Si tu veux une surpondération délibérée aux ME — parce que tu crois en leur potentiel à long terme — tu peux ajouter un FNB dédié comme XEC (iShares MSCI Emerging Markets ETF) ou VEE (Vanguard FTSE Emerging Markets All Cap Index ETF) à ton portefeuille.
Pencher FNB tout-en-un (XEQT, VEQT) si tu veux...
- Un seul fonds contenant des milliers d'actions mondiales dans des proportions pondérées par la capitalisation
- L'option la plus simple dans l'ensemble
- Une solution adaptée aux REER, CELI ou REEE sans gestion supplémentaire
Pencher approche multi-FNB si tu veux...
- Combiner des FNB distincts : canadien (XIU), américain (XUU ou VFV), international développé (XEF ou VIU) et marchés émergents (XEC ou VEE)
- Un contrôle précis de tes pondérations régionales
- Accepter une gestion plus active en échange de ce contrôle
Comment obtenir une exposition internationale simplement
Il existe deux grandes approches pour les investisseurs canadiens :
- FNB tout-en-un (XEQT, VEQT) — Un seul fonds contient des milliers d'actions mondiales (Canada, États-Unis, marchés développés internationaux, marchés émergents) dans des proportions pondérées par la capitalisation. C'est l'option la plus simple, idéale pour les portefeuilles REER, CELI ou REEE.
- Approche à plusieurs FNB — Tu combines, par exemple, un FNB canadien (XIU), un FNB américain (XUU ou VFV), un FNB international développé (XEF ou VIU) et un FNB marchés émergents (XEC ou VEE). Cela demande plus de gestion, mais offre un contrôle plus précis des pondérations.

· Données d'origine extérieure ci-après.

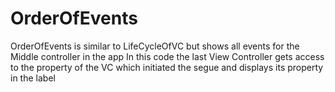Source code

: # OrderOfEvents
OrderOfEvents is similar to LifeCycleOfVC but shows all events for the Middle controller in the app
In this code the last View Controller gets access to the property of the VC which initiated the segue and displays its property in the label
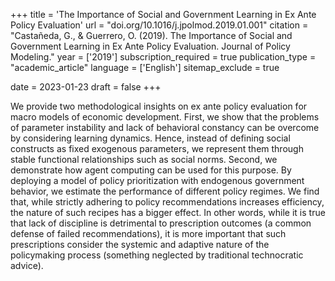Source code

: +++
title = 'The Importance of Social and Government Learning in Ex Ante Policy Evaluation'
url = "doi.org/10.1016/j.jpolmod.2019.01.001"
citation = "Castañeda, G., &amp; Guerrero, O. (2019). The Importance of Social and Government Learning in Ex Ante Policy Evaluation. Journal of Policy Modeling."
year = ['2019']
subscription_required = true
publication_type = "academic_article"
language = ['English']
sitemap_exclude = true

date = 2023-01-23
draft = false
+++

We provide two methodological insights on ex ante policy evaluation for macro models of economic development. First, we show that the problems of parameter instability and lack of behavioral constancy can be overcome by considering learning dynamics. Hence, instead of defining social constructs as fixed exogenous parameters, we represent them through stable functional relationships such as social norms. Second, we demonstrate how agent computing can be used for this purpose. By deploying a model of policy prioritization with endogenous government behavior, we estimate the performance of different policy regimes. We find that, while strictly adhering to policy recommendations increases efficiency, the nature of such recipes has a bigger effect. In other words, while it is true that lack of discipline is detrimental to prescription outcomes (a common defense of failed recommendations), it is more important that such prescriptions consider the systemic and adaptive nature of the policymaking process (something neglected by traditional technocratic advice).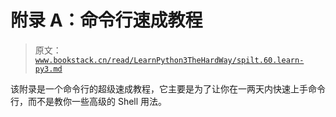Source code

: # 附录 A：命令行速成教程

> 原文：[`www.bookstack.cn/read/LearnPython3TheHardWay/spilt.60.learn-py3.md`](https://www.bookstack.cn/read/LearnPython3TheHardWay/spilt.60.learn-py3.md)

该附录是一个命令行的超级速成教程，它主要是为了让你在一两天内快速上手命令行，而不是教你一些高级的 Shell 用法。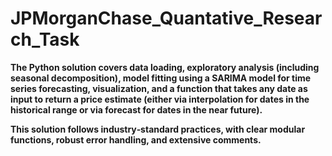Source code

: # JPMorganChase_Quantative_Research_Task

**The Python solution covers data loading, exploratory analysis (including seasonal decomposition), model fitting using a SARIMA model for time series forecasting, visualization, and a function that takes any date as input to return a price estimate (either via interpolation for dates in the historical range or via forecast for dates in the near future).**

**This solution follows industry‐standard practices, with clear modular functions, robust error handling, and extensive comments.**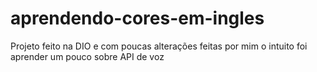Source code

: # aprendendo-cores-em-ingles
Projeto feito na DIO e com poucas alterações feitas por mim o intuito foi aprender um pouco sobre API de voz
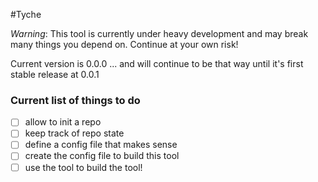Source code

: #Tyche

*Warning*: This tool is currently under heavy development and may break many things you depend on. Continue at your own risk!

Current version is 0.0.0 ... and will continue to be that way until it's first stable release at 0.0.1

### Current list of things to do

- [ ] allow to init a repo
- [ ] keep track of repo state
- [ ] define a config file that makes sense
- [ ] create the config file to build this tool
- [ ] use the tool to build the tool!
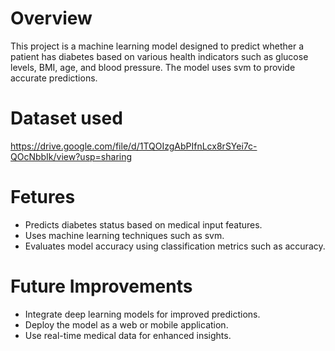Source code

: # Overview
This project is a machine learning model designed to predict whether a patient has diabetes based on various health indicators such as glucose levels, BMI, age, and blood pressure. The model uses svm to provide accurate predictions.

# Dataset used
https://drive.google.com/file/d/1TQOIzgAbPIfnLcx8rSYei7c-QOcNbbIk/view?usp=sharing

# Fetures
- Predicts diabetes status based on medical input features.
- Uses machine learning techniques such as svm.
- Evaluates model accuracy using classification metrics such as accuracy.

# Future Improvements
- Integrate deep learning models for improved predictions.
- Deploy the model as a web or mobile application.
- Use real-time medical data for enhanced insights.
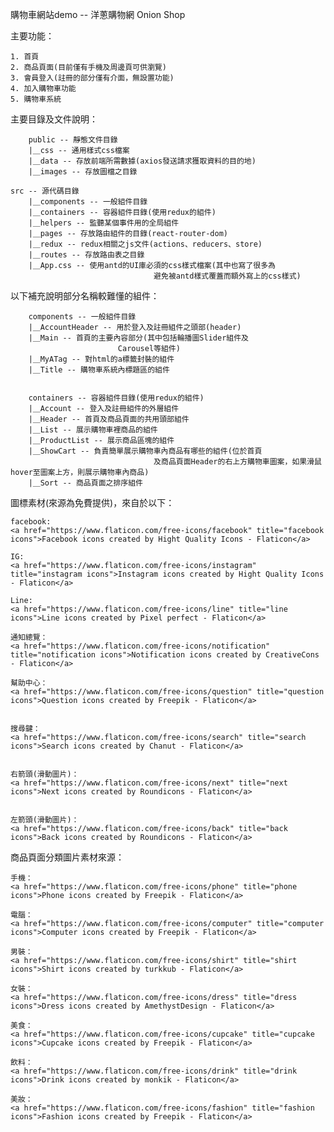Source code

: 購物車網站demo -- 洋蔥購物網 Onion Shop

主要功能：

    1. 首頁
    2. 商品頁面(目前僅有手機及周邊頁可供瀏覽)
    3. 會員登入(註冊的部分僅有介面，無設置功能)
    4. 加入購物車功能
    5. 購物車系統

主要目錄及文件說明：

		public -- 靜態文件目錄
		|＿css -- 通用樣式css檔案
		|＿data -- 存放前端所需數據(axios發送請求獲取資料的目的地)
		|＿images -- 存放圖檔之目錄

  	src -- 源代碼目錄
		|＿components -- 一般組件目錄
		|＿containers -- 容器組件目錄(使用redux的組件)
		|＿helpers -- 監聽某個事件用的全局組件
		|＿pages -- 存放路由組件的目錄(react-router-dom)
		|＿redux -- redux相關之js文件(actions、reducers、store)
		|＿routes -- 存放路由表之目錄
		|＿App.css -- 使用antd的UI庫必須的css樣式檔案(其中也寫了很多為
									避免被antd樣式覆蓋而額外寫上的css樣式)

以下補充說明部分名稱較難懂的組件：

		components -- 一般組件目錄
		|＿AccountHeader -- 用於登入及註冊組件之頭部(header)
		|＿Main -- 首頁的主要內容部分(其中包括輪播圖Slider組件及
							Carousel等組件)
		|＿MyATag -- 對html的a標籤封裝的組件
		|＿Title -- 購物車系統內標題區的組件


		containers -- 容器組件目錄(使用redux的組件)
		|＿Account -- 登入及註冊組件的外層組件
		|＿Header -- 首頁及商品頁面的共用頭部組件
		|＿List -- 展示購物車裡商品的組件
		|＿ProductList -- 展示商品區塊的組件
		|＿ShowCart -- 負責簡單展示購物車內商品有哪些的組件(位於首頁
									及商品頁面Header的右上方購物車圖案，如果滑鼠hover至圖案上方，則展示購物車內商品)
		|＿Sort -- 商品頁面之排序組件
		

圖標素材(來源為免費提供)，來自於以下：

    facebook:
    <a href="https://www.flaticon.com/free-icons/facebook" title="facebook icons">Facebook icons created by Hight Quality Icons - Flaticon</a>

    IG:
    <a href="https://www.flaticon.com/free-icons/instagram" title="instagram icons">Instagram icons created by Hight Quality Icons - Flaticon</a>

    Line:
    <a href="https://www.flaticon.com/free-icons/line" title="line icons">Line icons created by Pixel perfect - Flaticon</a>

    通知總覽：
    <a href="https://www.flaticon.com/free-icons/notification" title="notification icons">Notification icons created by CreativeCons - Flaticon</a>

    幫助中心：
    <a href="https://www.flaticon.com/free-icons/question" title="question icons">Question icons created by Freepik - Flaticon</a>


    搜尋鍵：
    <a href="https://www.flaticon.com/free-icons/search" title="search icons">Search icons created by Chanut - Flaticon</a>


    右箭頭(滑動圖片)：
    <a href="https://www.flaticon.com/free-icons/next" title="next icons">Next icons created by Roundicons - Flaticon</a>


    左箭頭(滑動圖片)：
    <a href="https://www.flaticon.com/free-icons/back" title="back icons">Back icons created by Roundicons - Flaticon</a>


商品頁面分類圖片素材來源：

    手機：
    <a href="https://www.flaticon.com/free-icons/phone" title="phone icons">Phone icons created by Freepik - Flaticon</a>

    電腦：
    <a href="https://www.flaticon.com/free-icons/computer" title="computer icons">Computer icons created by Freepik - Flaticon</a>

    男裝：
    <a href="https://www.flaticon.com/free-icons/shirt" title="shirt icons">Shirt icons created by turkkub - Flaticon</a>

    女裝：
    <a href="https://www.flaticon.com/free-icons/dress" title="dress icons">Dress icons created by AmethystDesign - Flaticon</a>

    美食：
    <a href="https://www.flaticon.com/free-icons/cupcake" title="cupcake icons">Cupcake icons created by Freepik - Flaticon</a>

    飲料：
    <a href="https://www.flaticon.com/free-icons/drink" title="drink icons">Drink icons created by monkik - Flaticon</a>

    美妝：
    <a href="https://www.flaticon.com/free-icons/fashion" title="fashion icons">Fashion icons created by Freepik - Flaticon</a>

Dans les deux cas, l'objectif est le même : éviter que la performance de ton portefeuille dépende quasi entièrement des secteurs de la finance et de l'énergie au Canada. La diversification géographique n'élimine pas le risque, mais elle le répartit de manière plus intelligente à travers l'économie mondiale.
Questions fréquentes
Pourquoi le Canada est-il considéré comme un marché concentré ?
Le S&P/TSX Composite est dominé par les secteurs financier et énergétique, qui représentent souvent plus de 50 % de l'indice. Cette concentration signifie qu'un choc dans ces secteurs (chute du pétrole, hausse de taux) affecte fortement l'ensemble du marché canadien.
Les marchés émergents sont-ils trop risqués pour un investisseur ordinaire ?
Pas nécessairement. Les ME comportent plus de volatilité et de risque politique, mais une petite allocation (10-15 %) via un FNB diversifié comme XEC ou via un tout-en-un comme XEQT peut améliorer le profil rendement/risque d'un portefeuille à long terme sans vous exposer excessivement à un seul pays.
Quelle est la différence entre marchés développés et marchés émergents ?
Les marchés développés (États-Unis, Europe, Japon, Australie) ont des économies matures, une gouvernance stable et des marchés financiers très liquides. Les marchés émergents (Chine, Inde, Brésil, Mexique) ont une croissance du PIB plus rapide, mais une stabilité politique et réglementaire plus variable, et des devises plus volatiles.
Est-ce que XEQT ou VEQT contiennent déjà des marchés émergents ?
Oui. XEQT d'iShares et VEQT de Vanguard incluent tous les deux une exposition aux marchés émergents via des fonds sous-jacents qui suivent des indices comme le MSCI Emerging Markets. La pondération est généralement de 10 à 13 % du portefeuille total, ce qui correspond à leur poids dans la capitalisation boursière mondiale.
Sources et références
- Vanguard Canada
- iShares (BlackRock) Canada
- MSCI — Emerging Markets Index
- Banque Mondiale — données économiques
Contenu éducatif ; vérifie les chiffres auprès des sources officielles avant d'agir.